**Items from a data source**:
== Segment start ==
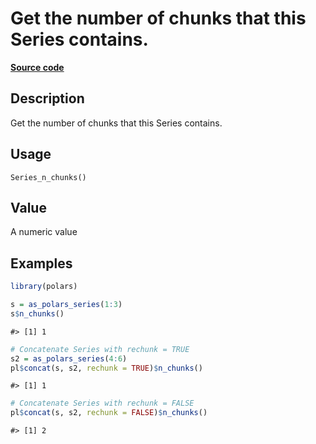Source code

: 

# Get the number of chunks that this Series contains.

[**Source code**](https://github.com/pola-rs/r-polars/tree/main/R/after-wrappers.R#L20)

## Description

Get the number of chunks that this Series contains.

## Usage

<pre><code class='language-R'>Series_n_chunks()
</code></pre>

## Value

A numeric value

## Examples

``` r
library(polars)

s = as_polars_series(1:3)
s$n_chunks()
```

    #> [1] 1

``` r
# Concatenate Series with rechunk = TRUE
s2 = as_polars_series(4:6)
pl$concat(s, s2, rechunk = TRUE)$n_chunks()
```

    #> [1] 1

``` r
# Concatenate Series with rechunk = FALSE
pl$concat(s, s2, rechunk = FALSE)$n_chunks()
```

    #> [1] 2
== Segment end ==
**What the task requires**:
Make an exact copy of every record, pictures excluded.

**Exercise result**:
Source code

: 

# Get the number of chunks that this Series contains.

[**Source code**](https://github.com/pola-rs/r-polars/tree/main/R/after-wrappers.R#L20)

## Description

Get the number of chunks that this Series contains.

## Usage

<pre><code class='language-R'>Series_n_chunks()
</code></pre>

## Value

A numeric value

## Examples

``` r
library(polars)

s = as_polars_series(1:3)
s$n_chunks()
```

    #> [1] 1

``` r
# Concatenate Series with rechunk = TRUE
s2 = as_polars_series(4:6)
pl$concat(s, s2, rechunk = TRUE)$n_chunks()
```

    #> [1] 1

``` r
# Concatenate Series with rechunk = FALSE
pl$concat(s, s2, rechunk = FALSE)$n_chunks()
```

    #> [1] 2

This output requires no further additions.